Entries taken from a collection ->
________________________________________

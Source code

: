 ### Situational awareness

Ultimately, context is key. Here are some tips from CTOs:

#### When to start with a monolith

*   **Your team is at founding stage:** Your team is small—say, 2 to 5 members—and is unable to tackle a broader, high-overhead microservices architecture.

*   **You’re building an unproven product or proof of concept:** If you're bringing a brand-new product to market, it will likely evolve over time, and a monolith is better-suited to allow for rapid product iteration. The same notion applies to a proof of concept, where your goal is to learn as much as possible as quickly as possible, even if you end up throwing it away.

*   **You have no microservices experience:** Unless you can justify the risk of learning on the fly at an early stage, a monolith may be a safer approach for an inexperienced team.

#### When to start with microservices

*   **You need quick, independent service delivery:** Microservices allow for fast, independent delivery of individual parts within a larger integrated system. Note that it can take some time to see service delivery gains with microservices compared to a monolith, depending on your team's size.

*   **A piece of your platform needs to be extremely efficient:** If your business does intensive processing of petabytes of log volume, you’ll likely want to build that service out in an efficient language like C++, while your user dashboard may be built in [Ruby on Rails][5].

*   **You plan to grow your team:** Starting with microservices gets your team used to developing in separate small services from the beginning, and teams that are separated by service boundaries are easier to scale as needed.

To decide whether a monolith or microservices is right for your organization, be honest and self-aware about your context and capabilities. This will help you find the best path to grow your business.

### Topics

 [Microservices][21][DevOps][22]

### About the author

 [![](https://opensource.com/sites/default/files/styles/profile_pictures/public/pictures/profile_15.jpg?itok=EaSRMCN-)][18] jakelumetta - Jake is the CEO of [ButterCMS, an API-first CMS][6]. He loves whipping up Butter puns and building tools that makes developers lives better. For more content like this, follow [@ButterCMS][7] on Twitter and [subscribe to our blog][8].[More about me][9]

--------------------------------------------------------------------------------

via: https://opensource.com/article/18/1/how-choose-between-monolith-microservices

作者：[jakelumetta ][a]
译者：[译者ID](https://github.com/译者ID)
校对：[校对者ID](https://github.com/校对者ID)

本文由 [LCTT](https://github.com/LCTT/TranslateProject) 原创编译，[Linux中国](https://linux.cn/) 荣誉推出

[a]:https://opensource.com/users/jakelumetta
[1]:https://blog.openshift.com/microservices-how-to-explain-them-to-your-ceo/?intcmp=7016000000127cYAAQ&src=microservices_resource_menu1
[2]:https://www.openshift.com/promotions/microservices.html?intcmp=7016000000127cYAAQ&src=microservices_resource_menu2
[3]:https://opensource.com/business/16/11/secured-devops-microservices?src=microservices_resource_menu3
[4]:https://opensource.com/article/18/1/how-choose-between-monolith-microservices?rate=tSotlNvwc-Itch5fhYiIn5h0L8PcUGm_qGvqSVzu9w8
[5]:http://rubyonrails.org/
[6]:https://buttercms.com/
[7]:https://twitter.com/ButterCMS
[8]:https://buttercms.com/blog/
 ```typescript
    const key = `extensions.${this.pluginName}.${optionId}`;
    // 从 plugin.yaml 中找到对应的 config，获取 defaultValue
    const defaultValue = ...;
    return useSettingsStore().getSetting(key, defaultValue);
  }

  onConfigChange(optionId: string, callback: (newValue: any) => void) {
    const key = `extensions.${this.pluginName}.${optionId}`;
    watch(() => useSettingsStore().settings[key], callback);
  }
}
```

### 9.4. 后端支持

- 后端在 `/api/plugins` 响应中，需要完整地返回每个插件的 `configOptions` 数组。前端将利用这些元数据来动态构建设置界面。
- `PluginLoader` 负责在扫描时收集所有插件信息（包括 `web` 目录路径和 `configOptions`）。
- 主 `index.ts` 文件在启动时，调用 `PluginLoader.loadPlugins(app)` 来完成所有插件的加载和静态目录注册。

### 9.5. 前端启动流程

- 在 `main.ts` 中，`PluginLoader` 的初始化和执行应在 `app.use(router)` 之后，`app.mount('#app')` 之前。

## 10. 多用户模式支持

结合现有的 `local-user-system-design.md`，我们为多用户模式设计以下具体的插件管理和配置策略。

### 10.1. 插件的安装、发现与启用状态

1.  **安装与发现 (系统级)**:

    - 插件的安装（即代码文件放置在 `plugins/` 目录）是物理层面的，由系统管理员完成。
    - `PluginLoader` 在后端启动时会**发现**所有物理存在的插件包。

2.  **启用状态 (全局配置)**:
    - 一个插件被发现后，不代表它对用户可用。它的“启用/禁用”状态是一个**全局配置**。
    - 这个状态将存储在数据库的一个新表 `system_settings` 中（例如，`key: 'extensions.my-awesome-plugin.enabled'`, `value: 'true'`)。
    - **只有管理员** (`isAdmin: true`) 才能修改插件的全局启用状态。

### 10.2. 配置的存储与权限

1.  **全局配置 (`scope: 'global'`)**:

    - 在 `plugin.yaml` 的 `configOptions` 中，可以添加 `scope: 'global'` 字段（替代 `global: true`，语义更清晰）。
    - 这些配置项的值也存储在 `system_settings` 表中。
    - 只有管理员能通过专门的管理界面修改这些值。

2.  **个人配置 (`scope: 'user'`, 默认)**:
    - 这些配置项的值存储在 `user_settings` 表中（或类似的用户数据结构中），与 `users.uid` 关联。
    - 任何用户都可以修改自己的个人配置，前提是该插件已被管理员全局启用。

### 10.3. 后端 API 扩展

________________________________________

What is expected ->
Return the entries above unchanged, starting at the first line and stopping after the line with "[Microservices][21][DevOps][22]".

Solution to the exercise ->
Source code

: ### Situational awareness

Ultimately, context is key. Here are some tips from CTOs:

#### When to start with a monolith

*   **Your team is at founding stage:** Your team is small—say, 2 to 5 members—and is unable to tackle a broader, high-overhead microservices architecture.

*   **You’re building an unproven product or proof of concept:** If you're bringing a brand-new product to market, it will likely evolve over time, and a monolith is better-suited to allow for rapid product iteration. The same notion applies to a proof of concept, where your goal is to learn as much as possible as quickly as possible, even if you end up throwing it away.

*   **You have no microservices experience:** Unless you can justify the risk of learning on the fly at an early stage, a monolith may be a safer approach for an inexperienced team.

#### When to start with microservices

*   **You need quick, independent service delivery:** Microservices allow for fast, independent delivery of individual parts within a larger integrated system. Note that it can take some time to see service delivery gains with microservices compared to a monolith, depending on your team's size.

*   **A piece of your platform needs to be extremely efficient:** If your business does intensive processing of petabytes of log volume, you’ll likely want to build that service out in an efficient language like C++, while your user dashboard may be built in [Ruby on Rails][5].

*   **You plan to grow your team:** Starting with microservices gets your team used to developing in separate small services from the beginning, and teams that are separated by service boundaries are easier to scale as needed.

To decide whether a monolith or microservices is right for your organization, be honest and self-aware about your context and capabilities. This will help you find the best path to grow your business.

### Topics

 [Microservices][21][DevOps][22]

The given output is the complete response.